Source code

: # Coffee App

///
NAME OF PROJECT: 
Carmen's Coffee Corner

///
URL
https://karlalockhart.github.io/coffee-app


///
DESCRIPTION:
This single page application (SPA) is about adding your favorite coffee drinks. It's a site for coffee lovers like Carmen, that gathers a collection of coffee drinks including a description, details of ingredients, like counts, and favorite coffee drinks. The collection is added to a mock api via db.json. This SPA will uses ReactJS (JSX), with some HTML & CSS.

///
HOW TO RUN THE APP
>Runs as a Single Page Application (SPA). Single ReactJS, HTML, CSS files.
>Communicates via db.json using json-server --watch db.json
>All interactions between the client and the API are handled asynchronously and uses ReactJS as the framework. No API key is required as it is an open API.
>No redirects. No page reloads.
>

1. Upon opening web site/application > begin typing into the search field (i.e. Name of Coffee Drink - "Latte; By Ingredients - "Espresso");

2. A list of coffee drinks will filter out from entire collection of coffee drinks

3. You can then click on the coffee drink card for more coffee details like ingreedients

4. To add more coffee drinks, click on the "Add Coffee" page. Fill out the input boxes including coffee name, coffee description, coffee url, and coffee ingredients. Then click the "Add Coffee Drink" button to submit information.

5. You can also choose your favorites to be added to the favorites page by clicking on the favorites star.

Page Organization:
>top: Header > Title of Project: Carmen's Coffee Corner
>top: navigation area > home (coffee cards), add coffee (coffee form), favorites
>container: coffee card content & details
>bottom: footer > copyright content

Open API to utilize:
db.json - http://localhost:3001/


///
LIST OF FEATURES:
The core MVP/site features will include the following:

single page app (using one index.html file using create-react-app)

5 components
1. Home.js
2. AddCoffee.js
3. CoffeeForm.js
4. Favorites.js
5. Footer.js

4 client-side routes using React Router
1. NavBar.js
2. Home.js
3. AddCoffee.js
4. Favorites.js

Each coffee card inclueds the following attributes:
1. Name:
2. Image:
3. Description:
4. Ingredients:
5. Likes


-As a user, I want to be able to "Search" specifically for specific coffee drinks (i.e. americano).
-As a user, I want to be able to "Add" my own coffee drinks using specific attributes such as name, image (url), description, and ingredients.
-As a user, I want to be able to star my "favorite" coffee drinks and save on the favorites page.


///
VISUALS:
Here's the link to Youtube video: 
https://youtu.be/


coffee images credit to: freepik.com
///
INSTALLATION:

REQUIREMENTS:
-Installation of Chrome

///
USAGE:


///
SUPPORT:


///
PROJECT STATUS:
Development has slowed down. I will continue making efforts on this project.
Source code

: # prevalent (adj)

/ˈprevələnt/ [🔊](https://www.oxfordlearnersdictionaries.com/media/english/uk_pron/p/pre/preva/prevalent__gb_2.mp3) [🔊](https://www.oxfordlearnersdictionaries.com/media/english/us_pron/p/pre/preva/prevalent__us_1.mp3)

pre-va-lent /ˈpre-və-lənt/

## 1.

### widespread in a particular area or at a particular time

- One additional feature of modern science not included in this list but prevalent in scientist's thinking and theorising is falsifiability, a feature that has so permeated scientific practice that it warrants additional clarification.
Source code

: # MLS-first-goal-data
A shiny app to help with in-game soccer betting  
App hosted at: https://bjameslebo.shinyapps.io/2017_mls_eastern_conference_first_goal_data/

▶ _What to do_: With nothing left out, return each entry exactly.

▶ _Problem solution_:
Source code

: # Coffee App

///
NAME OF PROJECT: 
Carmen's Coffee Corner

///
URL
https://karlalockhart.github.io/coffee-app


///
DESCRIPTION:
This single page application (SPA) is about adding your favorite coffee drinks. It's a site for coffee lovers like Carmen, that gathers a collection of coffee drinks including a description, details of ingredients, like counts, and favorite coffee drinks. The collection is added to a mock api via db.json. This SPA will uses ReactJS (JSX), with some HTML & CSS.

///
HOW TO RUN THE APP
>Runs as a Single Page Application (SPA). Single ReactJS, HTML, CSS files.
>Communicates via db.json using json-server --watch db.json
>All interactions between the client and the API are handled asynchronously and uses ReactJS as the framework. No API key is required as it is an open API.
>No redirects. No page reloads.
>

1. Upon opening web site/application > begin typing into the search field (i.e. Name of Coffee Drink - "Latte; By Ingredients - "Espresso");

2. A list of coffee drinks will filter out from entire collection of coffee drinks

3. You can then click on the coffee drink card for more coffee details like ingreedients

4. To add more coffee drinks, click on the "Add Coffee" page. Fill out the input boxes including coffee name, coffee description, coffee url, and coffee ingredients. Then click the "Add Coffee Drink" button to submit information.

5. You can also choose your favorites to be added to the favorites page by clicking on the favorites star.

Page Organization:
>top: Header > Title of Project: Carmen's Coffee Corner
>top: navigation area > home (coffee cards), add coffee (coffee form), favorites
>container: coffee card content & details
>bottom: footer > copyright content

Open API to utilize:
db.json - http://localhost:3001/


///
LIST OF FEATURES:
The core MVP/site features will include the following:

single page app (using one index.html file using create-react-app)

5 components
1. Home.js
2. AddCoffee.js
3. CoffeeForm.js
4. Favorites.js
5. Footer.js

4 client-side routes using React Router
1. NavBar.js
2. Home.js
3. AddCoffee.js
4. Favorites.js

Each coffee card inclueds the following attributes:
1. Name:
2. Image:
3. Description:
4. Ingredients:
5. Likes


-As a user, I want to be able to "Search" specifically for specific coffee drinks (i.e. americano).
-As a user, I want to be able to "Add" my own coffee drinks using specific attributes such as name, image (url), description, and ingredients.
-As a user, I want to be able to star my "favorite" coffee drinks and save on the favorites page.


///
VISUALS:
Here's the link to Youtube video: 
https://youtu.be/


coffee images credit to: freepik.com
///
INSTALLATION:

REQUIREMENTS:
-Installation of Chrome

///
USAGE:


///
SUPPORT:


///
PROJECT STATUS:
Development has slowed down. I will continue making efforts on this project.
Source code

: # prevalent (adj)

/ˈprevələnt/ [🔊](https://www.oxfordlearnersdictionaries.com/media/english/uk_pron/p/pre/preva/prevalent__gb_2.mp3) [🔊](https://www.oxfordlearnersdictionaries.com/media/english/us_pron/p/pre/preva/prevalent__us_1.mp3)

pre-va-lent /ˈpre-və-lənt/

## 1.

### widespread in a particular area or at a particular time

- One additional feature of modern science not included in this list but prevalent in scientist's thinking and theorising is falsifiability, a feature that has so permeated scientific practice that it warrants additional clarification.
Source code

: # MLS-first-goal-data
A shiny app to help with in-game soccer betting  
App hosted at: https://bjameslebo.shinyapps.io/2017_mls_eastern_conference_first_goal_data/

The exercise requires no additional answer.